Honolulu resident Jim Brewster fills his gas tank in Kailua, Hawaii, Wednesday. Gas prices in the state average $2.84, the highest in the nation, the AAA says. The state's new caps on wholesale prices of gasoline go into effect on Sept. 1
Ronen Zilberman, Associated Press
HONOLULU In an effort to gain some control over what motorists pay at the pump, Hawaii on Wednesday became the first state in the United States to set caps on the wholesale price of gasoline.
The 2004 law authorizing the caps was intended to force Hawaii's two refiners, Chevron Corp. and Tesoro Corp., to set their wholesale prices closer to mainland rates. Proponents of the law said the refiners were taking advantage of the small, isolated market to charge exorbitant prices.
But industry officials and analysts said Hawaii, whose average retail gasoline prices are the highest in the country, now runs the risk of becoming less attractive to suppliers, raising the possibility of supply problems down the road. However, some analysts gave the state credit for developing a pricing model that takes market forces into account.
The state's Public Utilities Commission said Wednesday that, beginning Sept. 1, wholesalers in Honolulu may not charge more than $2.1578 a gallon for regular unleaded, or about $2.74 a gallon when taxes are included. The commission set the caps, which will fluctuate from week to week, at different levels for other islands.
The law does not establish a cap at the retail level. But if retailers keep their usual 12-cents-per-gallon markup, prices for regular unleaded in Honolulu could in theory rise to about $2.86 per gallon.

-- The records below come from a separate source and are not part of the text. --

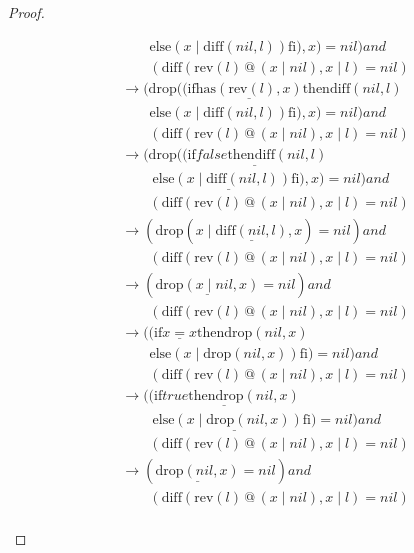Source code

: \documentclass[12pt, a4paper]{article}
\newcommand{\rel}[1]{\mathrel{#1}}
\newcommand{\rmx}[1]{\mathrm{#1}}
\newcommand{\larrow}{\longrightarrow}
\newcommand{\under}{\underline}
\begin{document}
\begin{proof}
\begin{description}
\begin{align*}
	 &\quad \quad \rel{\rmx{else}} (x \mid \rmx{diff}(nil, l)) \rel{\rmx{fi}}), x) = nil) \rel{and} \\
	&\quad \quad (\rmx{diff}(\rmx{rev}(l) \rel{@} (x \mid nil), x \mid l) = nil) \tag{by diff2} \\
	 &\larrow (\rmx{drop}((\rel{\rmx{if}} \under{\rmx{has}(\rmx{rev}(l), x)} \rel{\rmx{then}} \rmx{diff}(nil, l) \\
	 &\quad \quad \rel{\rmx{else}} (x \mid \rmx{diff}(nil, l)) \rel{\rmx{fi}}), x) = nil) \rel{and} \\
	&\quad \quad (\rmx{diff}(\rmx{rev}(l) \rel{@} (x \mid nil), x \mid l) = nil) \tag{by Problem 6} \\
	 &\larrow (\rmx{drop}(\under{(\rel{\rmx{if}} false \rel{\rmx{then}} \rmx{diff}(nil, l)} \\
	 &\quad \quad\ \under{\rel{\rmx{else}} (x \mid \rmx{diff}(nil, l)) \rel{\rmx{fi}})}, x) = nil) \rel{and} \\
	&\quad \quad (\rmx{diff}(\rmx{rev}(l) \rel{@} (x \mid nil), x \mid l) = nil) \tag{by case splitting} \\
	 &\larrow (\rmx{drop}(x \mid \under{\rmx{diff}(nil, l)}, x) = nil) \rel{and} \\
	&\quad \quad (\rmx{diff}(\rmx{rev}(l) \rel{@} (x \mid nil), x \mid l) = nil) \tag{by if2} \\
	&\larrow (\under{\rmx{drop}(x \mid nil, x)} = nil) \rel{and} \\
	&\quad \quad (\rmx{diff}(\rmx{rev}(l) \rel{@} (x \mid nil), x \mid l) = nil) \tag{by diff1} \\
	&\larrow ((\rel{\rmx{if}} \under{x = x} \rel{\rmx{then}} \rmx{drop}(nil, x) \\
	&\quad \quad \rel{\rmx{else}} (x \mid \rmx{drop}(nil, x)) \rel{\rmx{fi}}) = nil) \rel{and} \\
	&\quad \quad (\rmx{diff}(\rmx{rev}(l) \rel{@} (x \mid nil), x \mid l) = nil) \tag{by drop2} \\
	&\larrow (\under{(\rel{\rmx{if}} true \rel{\rmx{then}} \rmx{drop}(nil, x)} \\
	&\quad \quad\ \under{\rel{\rmx{else}} (x \mid \rmx{drop}(nil, x)) \rel{\rmx{fi}})} = nil) \rel{and} \\
	&\quad \quad (\rmx{diff}(\rmx{rev}(l) \rel{@} (x \mid nil), x \mid l) = nil) \tag{by equality} \\
	&\larrow (\under{\rmx{drop}(nil, x)} = nil) \rel{and} \\
	&\quad \quad (\rmx{diff}(\rmx{rev}(l) \rel{@} (x \mid nil), x \mid l) = nil) \tag{by if1} \\

\end{align*}
\end{description}
\end{proof}
\end{document}
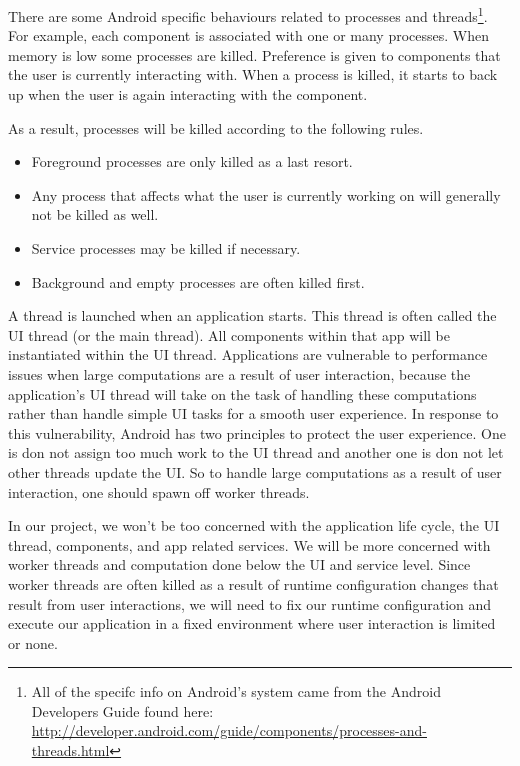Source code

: \documentclass[11pt]{article}
\begin{document}
There are some Android specific behaviours related to processes and threads\footnote{All of the specifc info on Android’s system came from the Android Developers Guide found here: \url{http://developer.android.com/guide/components/processes-and-threads.html}}. For example, each component is associated with one or many processes.  When memory is low some processes are killed.  Preference is given to components that the user is currently interacting with.  When a process is killed, it starts to back up when the user is again interacting with the component.

As a result, processes will be killed according to the following rules.

\begin{itemize}
\item Foreground processes are only killed as a last resort.
\item Any process that affects what the user is currently working on will generally not be killed as well.
\item Service processes may be killed if necessary.
\item Background and empty processes are often killed first.
\end{itemize}

A thread is launched when an application starts.  This thread is often called the UI thread (or the main thread).  All components within that app will be instantiated within the UI thread.  Applications are vulnerable to performance issues when large computations are a result of user interaction, because the application’s UI thread will take on the task of handling these computations rather than handle simple UI tasks for a smooth user experience.  In response to this vulnerability, Android has two principles to protect the user experience.  One is don not assign too much work to the UI thread and another one is don not let other threads update the UI.  So to handle large computations as a result of user interaction, one should spawn off worker threads.

In our project, we won’t be too concerned with the application life cycle, the UI thread, components, and app related services.  We will be more concerned with worker threads and computation done below the UI and service level.  Since worker threads are often killed as a result of runtime configuration changes that result from user interactions, we will need to fix our runtime configuration and execute our application in a fixed environment where user interaction is limited or none.
\end{document}
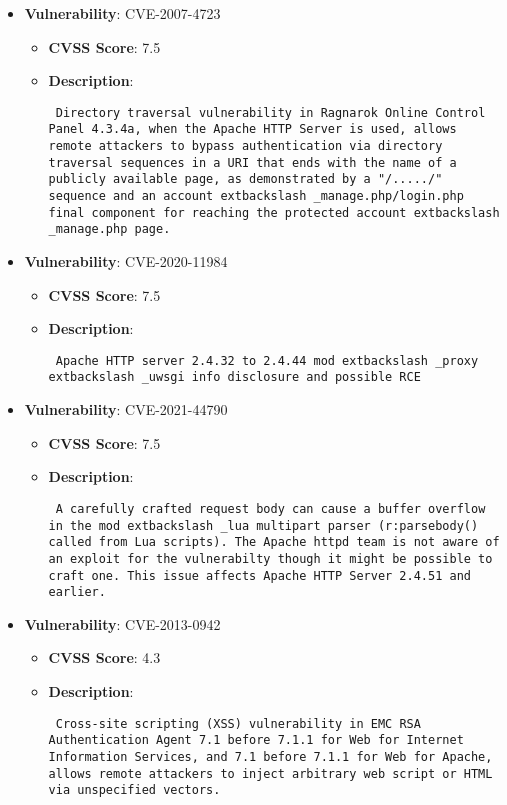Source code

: \documentclass{article}
\begin{document}
\begin{itemize}
        \item \textbf{Vulnerability}: CVE-2007-4723
        \begin{itemize}
            \item \textbf{CVSS Score}:  7.5 
            \item \textbf{Description}: \parbox{\linewidth}{\texttt{ Directory traversal vulnerability in Ragnarok Online Control Panel 4.3.4a, when the Apache HTTP Server is used, allows remote attackers to bypass authentication via directory traversal sequences in a URI that ends with the name of a publicly available page, as demonstrated by a "/...../" sequence and an account	extbackslash _manage.php/login.php final component for reaching the protected account	extbackslash _manage.php page. }}
        \end{itemize}
    
        \item \textbf{Vulnerability}: CVE-2020-11984
        \begin{itemize}
            \item \textbf{CVSS Score}:  7.5 
            \item \textbf{Description}: \parbox{\linewidth}{\texttt{ Apache HTTP server 2.4.32 to 2.4.44 mod	extbackslash _proxy	extbackslash _uwsgi info disclosure and possible RCE }}
        \end{itemize}
    
        \item \textbf{Vulnerability}: CVE-2021-44790
        \begin{itemize}
            \item \textbf{CVSS Score}:  7.5 
            \item \textbf{Description}: \parbox{\linewidth}{\texttt{ A carefully crafted request body can cause a buffer overflow in the mod	extbackslash _lua multipart parser (r:parsebody() called from Lua scripts). The Apache httpd team is not aware of an exploit for the vulnerabilty though it might be possible to craft one. This issue affects Apache HTTP Server 2.4.51 and earlier. }}
        \end{itemize}
    
        \item \textbf{Vulnerability}: CVE-2013-0942
        \begin{itemize}
            \item \textbf{CVSS Score}:  4.3 
            \item \textbf{Description}: \parbox{\linewidth}{\texttt{ Cross-site scripting (XSS) vulnerability in EMC RSA Authentication Agent 7.1 before 7.1.1 for Web for Internet Information Services, and 7.1 before 7.1.1 for Web for Apache, allows remote attackers to inject arbitrary web script or HTML via unspecified vectors. }}
        \end{itemize}
    

\end{itemize}
\end{document}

On Wednesday, the average retail price of regular unleaded in Honolulu was at a record $2.761, some 15 cents above the nationwide average. Statewide, prices average $2.84, the highest in the nation, according to AAA's Web site.

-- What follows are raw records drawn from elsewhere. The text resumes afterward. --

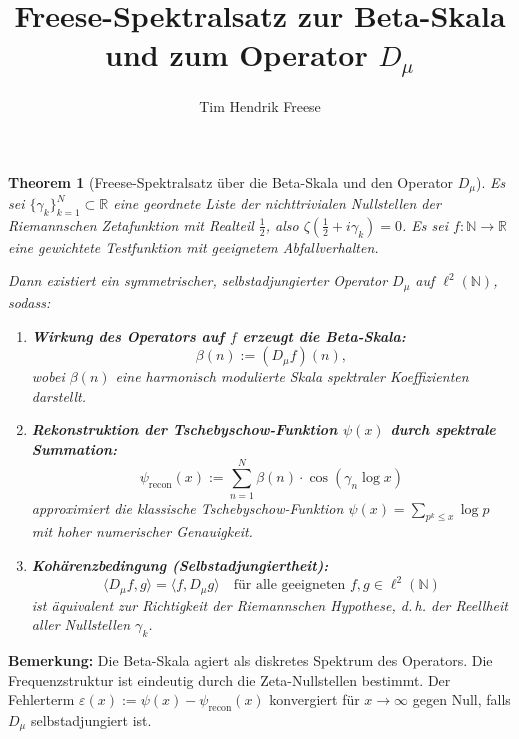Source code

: \documentclass[12pt]{article}
\title{Freese-Spektralsatz zur Beta-Skala und zum Operator \texorpdfstring{$D_\mu$}{Dmu}}
\author{Tim Hendrik Freese}
\date{}
\newtheorem{theorem}{Theorem}
\begin{document}
\maketitle

\begin{theorem}[Freese-Spektralsatz über die Beta-Skala und den Operator $D_\mu$]
Es sei $\{\gamma_k\}_{k=1}^N \subset \mathbb{R}$ eine geordnete Liste der nichttrivialen Nullstellen der Riemannschen Zetafunktion mit Realteil $\tfrac{1}{2}$, also $\zeta\left(\tfrac{1}{2} + i\gamma_k\right) = 0$. Es sei $f: \mathbb{N} \to \mathbb{R}$ eine gewichtete Testfunktion mit geeignetem Abfallverhalten.

Dann existiert ein symmetrischer, selbstadjungierter Operator $D_\mu$ auf $\ell^2(\mathbb{N})$, sodass:

\begin{enumerate}
  \item \textbf{Wirkung des Operators auf $f$ erzeugt die Beta-Skala:}
  \[
    \beta(n) := (D_\mu f)(n),
  \]
  wobei $\beta(n)$ eine harmonisch modulierte Skala spektraler Koeffizienten darstellt.

  \item \textbf{Rekonstruktion der Tschebyschow-Funktion $\psi(x)$ durch spektrale Summation:}
  \[
    \psi_{\mathrm{recon}}(x) := \sum_{n=1}^N \beta(n) \cdot \cos(\gamma_n \log x)
  \]
  approximiert die klassische Tschebyschow-Funktion $\psi(x) = \sum_{p^k \leq x} \log p$ mit hoher numerischer Genauigkeit.

  \item \textbf{Kohärenzbedingung (Selbstadjungiertheit):}
  \[
    \langle D_\mu f, g \rangle = \langle f, D_\mu g \rangle \quad \text{für alle geeigneten } f, g \in \ell^2(\mathbb{N})
  \]
  ist äquivalent zur Richtigkeit der Riemannschen Hypothese, d.\,h. der Reellheit aller Nullstellen $\gamma_k$.
  \end{enumerate}
\end{theorem}

\begin{flushleft}
\textbf{Bemerkung:} Die Beta-Skala agiert als diskretes Spektrum des Operators. Die Frequenzstruktur ist eindeutig durch die Zeta-Nullstellen bestimmt. Der Fehlerterm $\varepsilon(x) := \psi(x) - \psi_{\mathrm{recon}}(x)$ konvergiert für $x \to \infty$ gegen Null, falls $D_\mu$ selbstadjungiert ist.
\end{flushleft}
\end{document}

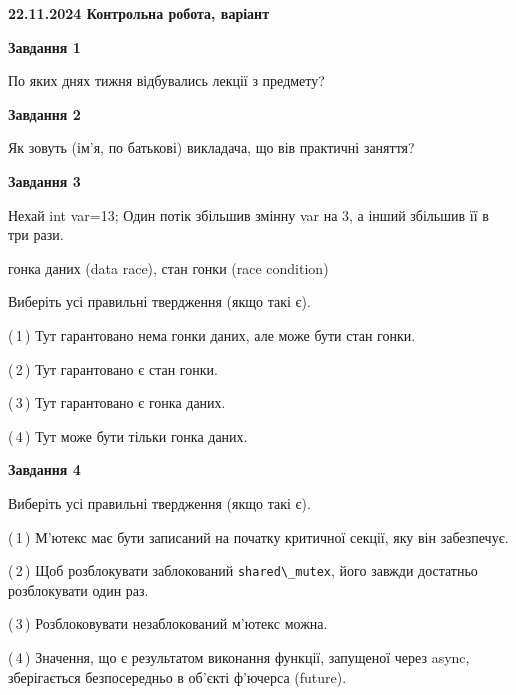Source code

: \documentclass[12pt, ukrainian]{article}
\def\code#1{\Verb!#1!}
\begin{document}
\begin {large}

\textbf{22.11.2024 Контрольна робота, варіант  }\par


{

\begin{center}
\textbf{Завдання 1}
\end{center}

По яких днях тижня відбувались лекції з предмету?


\begin{center}
\textbf{Завдання 2}
\end{center}

Як зовуть (ім'я, по батькові) викладача, що вів практичні заняття?


\begin{center}
\textbf{Завдання 3}
\end{center}

Нехай int var=13; Один потік збільшив змінну var на 3, а інший збільшив її в три рази.

гонка даних (data race), стан гонки (race condition)

Виберіть усі правильні твердження (якщо такі є).\par
\vspace{2mm}
(\,1\,) Тут гарантовано нема гонки даних, але може бути стан гонки.%

(\,2\,) Тут гарантовано є стан гонки.%

(\,3\,) Тут гарантовано є гонка даних.%

(\,4\,) Тут може бути тільки гонка даних.%


\begin{center}
\textbf{Завдання 4}
\end{center}

Виберіть усі правильні твердження (якщо такі є).\par
\vspace{2mm}

(\,1\,) М’ютекс має бути записаний на початку критичної секції, яку він забезпечує.%

(\,2\,) Щоб розблокувати заблокований \code{shared\_mutex}, його завжди достатньо розблокувати один раз.%

(\,3\,) Розблоковувати незаблокований м’ютекс можна.%

(\,4\,) Значення, що є результатом виконання функції, запущеної через async, зберігається безпосередньо в об’єкті ф’ючерса (future).%


}
\end{large}
\end{document}

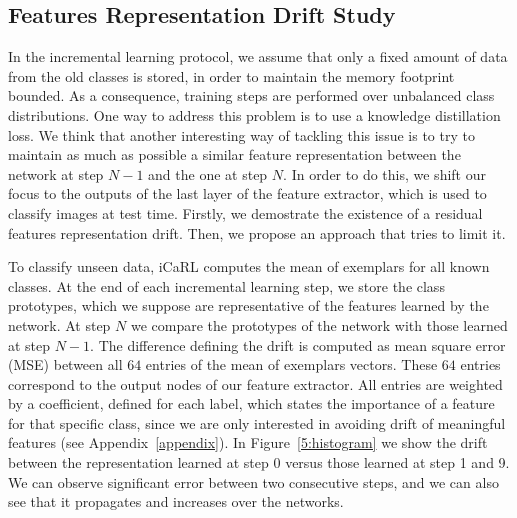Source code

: \documentclass[10pt,twocolumn,letterpaper]{article}
\begin{document}
\subsection{Features Representation Drift Study}
\label{frds}
In the incremental learning protocol, we assume that only a fixed amount of data from the old classes is stored, in order to maintain the memory footprint bounded. As a consequence, training steps are performed over unbalanced class distributions. One way to address this problem is to use a knowledge distillation loss. We think that another interesting way of tackling this issue is to try to maintain as much as possible a similar feature representation between the network at step $N-1$ and the one at step $N$. In order to do this, we shift our focus to the outputs of the last layer of the feature extractor, which is used to classify images at test time. Firstly, we demostrate the existence of a residual features representation drift. Then, we propose an approach that tries to limit it.

To classify unseen data, iCaRL computes the mean of exemplars for all known classes. At the end of each incremental learning step, we store the class prototypes, which we suppose are representative of the features learned by the network. At step $N$ we compare the prototypes of the network with those learned at step $N-1$. The difference defining the drift is computed as mean square error (MSE) between all $64$ entries of the mean of exemplars vectors. These $64$ entries correspond to the output nodes of our feature extractor. All entries are weighted by a coefficient, defined for each label, which states the importance of a feature for that specific class, since we are only interested in avoiding drift of meaningful features (see Appendix~\ref{appendix}). In Figure~\ref{5:histogram} we show the drift between the representation learned at step 0 versus those learned at step 1 and 9. We can observe significant error between two consecutive steps, and we can also see that it propagates and increases over the networks.
\end{document}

Prices on Maui have already topped $3 a gallon this week.
The caps are based on an index calculated from the five-day average of spot rates from three mainland markets: Los Angeles, New York harbor and the U.S. Gulf Coast.

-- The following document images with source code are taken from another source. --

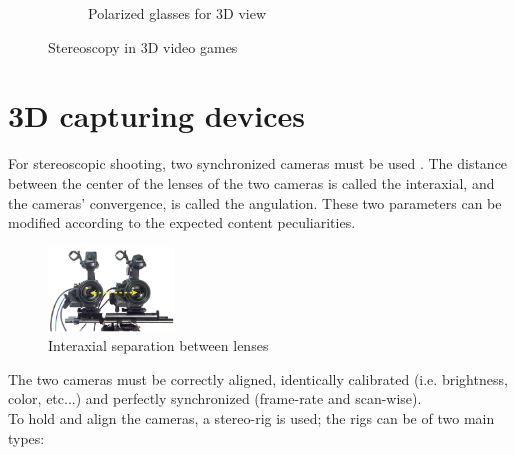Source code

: \begin{figure}[h!]
\begin{subfigure}[]{0.4\textwidth}
                \caption{\scriptsize{Polarized glasses for 3D view}}
\end{subfigure} 
\caption{\small{Stereoscopy in 3D video games}}
\end{figure}

\section{3D capturing devices}
For stereoscopic shooting, two synchronized cameras must be used \cite{DEVICE}. The distance between the center of the lenses of the two cameras is called the interaxial, and the cameras' convergence, is called the angulation. These two parameters can be modified according to the expected content peculiarities.\\
\begin{figure}[h!]
\centering
\includegraphics[width=0.3\textwidth]{./img/interaxial-separation.png}
\caption{\small{Interaxial separation between lenses}}
\label{fig:interaxial}
\end{figure}
The two cameras must be correctly aligned, identically calibrated (i.e. brightness, color, etc...) and perfectly synchronized (frame-rate and scan-wise).\\
To hold and align the cameras, a stereo-rig is used; the rigs can be of two main types:\\
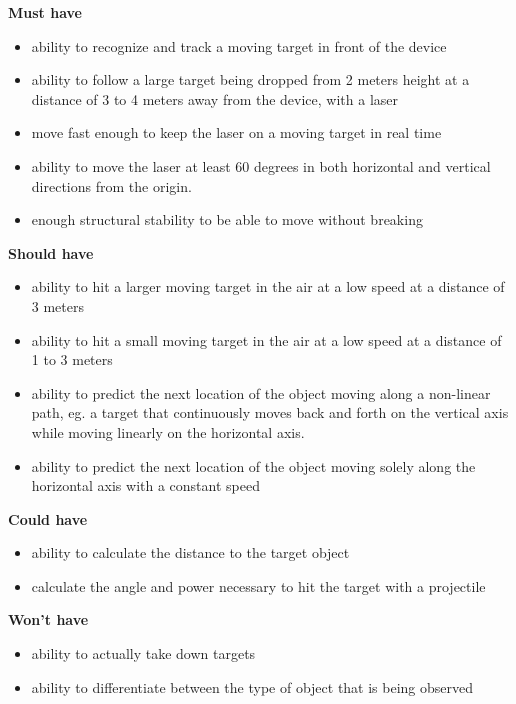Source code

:\textbf{Must have}
\begin{itemize}
	\item ability to recognize and track a moving target in front of the device
	\item ability to follow a large target being dropped from 2 meters height at a distance of 3 to 4 meters away from the device, with a laser
	\item move fast enough to keep the laser on a moving target in real time
	\item ability to move the laser at least 60 degrees in both horizontal and vertical directions from the origin.
	\item enough structural stability to be able to move without breaking
\end{itemize}

\textbf{Should have}
\begin{itemize}
	\item ability to hit a larger moving target in the air at a low speed at a distance of 3 meters
	\item ability to hit a small moving target in the air at a low speed at a distance of 1 to 3 meters
	\item ability to predict the next location of the object moving along a non-linear path, eg{.} a target that continuously moves back and forth on the vertical axis while moving linearly on the horizontal axis.
	\item ability to predict the next location of the object moving solely along the horizontal axis with a constant speed
\end{itemize}

\textbf{Could have}
\begin{itemize}
	\item ability to calculate the distance to the target object
	\item calculate the angle and power necessary to hit the target with a projectile
\end{itemize}

\textbf{Won't have}
\begin{itemize}
	\item ability to actually take down targets
	\item ability to differentiate between the type of object that is being observed
\end{itemize}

The commission then adds on allowances for the cost of shipping to the state and for transporting gasoline from Oahu to more remote and less-populated islands.
"The purpose of the cap is so that we move with the rest of the country," said Frank Young, a member of Citizens Against Gasoline Price Gouging.
But John Felmy, chief economist of the American Petroleum Institute, the oil industry's main trade group, said Hawaii should be prepared for negative unintended consequences. "They are basically assigning different amounts of revenue to different areas of the supply chain," Felmy said, and that could have a "chilling effect" on attracting supplies or new investment in the market.
"It's a solution in search of a problem," he added.